Despite what you think about the importance of the two events, we know which one grabbed the undivided attention of the media and continues to do so.

Since the JNU row hit our TV screens on February 10, the question of “nationalism”, “extreme nationalism” and “pseudo-nationalism” has dominated our prime-time debates, and the front and home pages of newspapers and websites. Subsequently, an issue as important as Rs 1.14 trillion gone down the drain went virtually unnoticed under our easily-offended noses.

But is the fault with our media or is the media only mirroring our government’s priorities? Well, it is true that the government and its top ministers have taken the seditious students of JNU a tad bit seriously. The state apparatus has been swift in preventing the division of Bharat Mata by a handful of sloganeering students and butt in on what was essentially a spat among student parties in JNU. Everyone from Union Minister of Human Resource and Development Smriti Irani to Union Home Minister Rajnath Singh to Bharatiya Janta Party President Amit Shah to Union Minister of State for Home Affairs Kiren Rijiju has had something to say on this. The result: JNU student union president Kanhaiya Kumar has been in police custody for the last 15 days and Umar Khalid and Anirban Bhattacharya for more than a day.
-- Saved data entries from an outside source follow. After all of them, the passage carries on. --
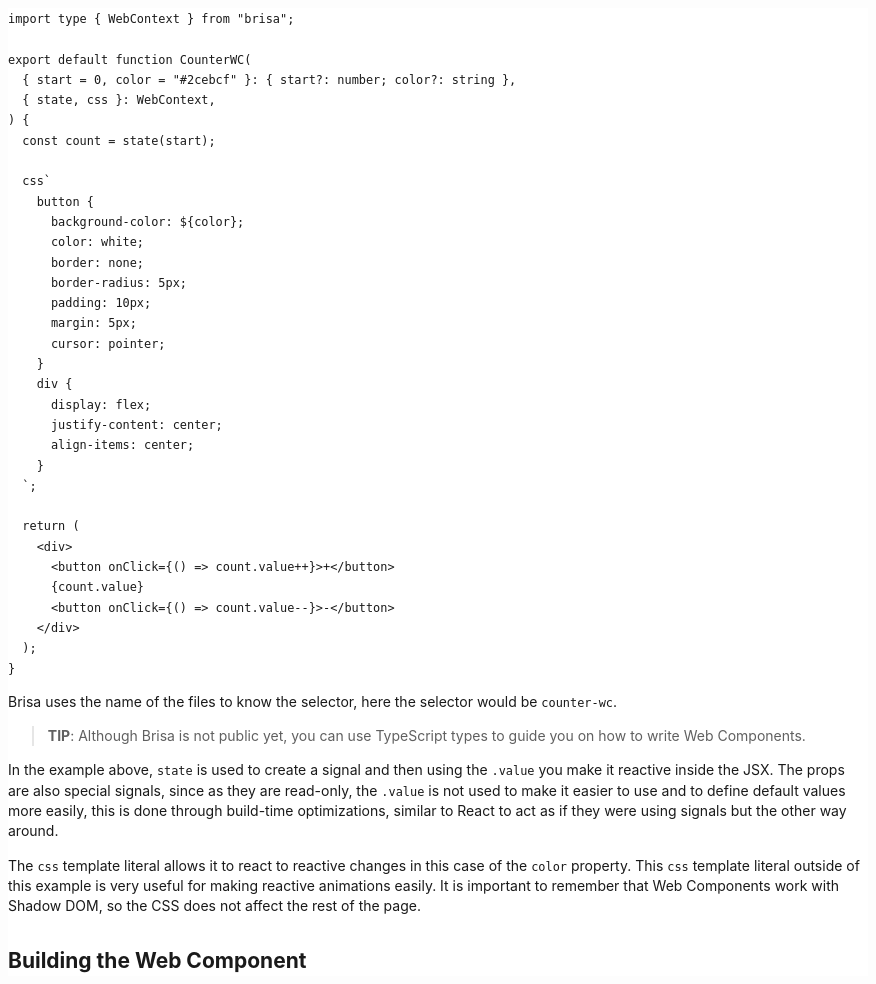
 ```tsx
import type { WebContext } from "brisa";

export default function CounterWC(
  { start = 0, color = "#2cebcf" }: { start?: number; color?: string },
  { state, css }: WebContext,
) {
  const count = state(start);

  css`
    button {
      background-color: ${color};
      color: white;
      border: none;
      border-radius: 5px;
      padding: 10px;
      margin: 5px;
      cursor: pointer;
    }
    div {
      display: flex;
      justify-content: center;
      align-items: center;
    }
  `;

  return (
    <div>
      <button onClick={() => count.value++}>+</button>
      {count.value}
      <button onClick={() => count.value--}>-</button>
    </div>
  );
}
```

Brisa uses the name of the files to know the selector, here the selector would be `counter-wc`.

> **TIP**: Although Brisa is not public yet, you can use TypeScript types to guide you on how to write Web Components.

In the example above, `state` is used to create a signal and then using the `.value` you make it reactive inside the JSX. The props are also special signals, since as they are read-only, the `.value` is not used to make it easier to use and to define default values more easily, this is done through build-time optimizations, similar to React to act as if they were using signals but the other way around.

The `css` template literal allows it to react to reactive changes in this case of the `color` property. This `css` template literal outside of this example is very useful for making reactive animations easily. It is important to remember that Web Components work with Shadow DOM, so the CSS does not affect the rest of the page.

## Building the Web Component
Job done properly. India is safe and in one piece.

But what about the “scam” in public sector banks, as it was described by former Reserve Bank Deputy Governor KC Chakrabarty? Does the money, amounting to more than a trillion, not worth a decent debate in the media?

The RBI has clarified that the write-offs are technical and the banks haven’t stopped the recovery procedure. However, the procedure is so slow (the State Bank India’s recovery rate in 2012-13 was 19.06 per cent, 11.7 per cent in 2013-14 and 10.88 per cent in 2014-15) that the government is planning to pump Rs 70,000 crore into the public banking sector for it to carry out its usual lending function properly. That is again from the taxpayers’ money, but obviously your money being used to subsidise “anti-nationals” is a graver issue. Even if the loss incurred by the bank will ultimately translate into a loss for the people.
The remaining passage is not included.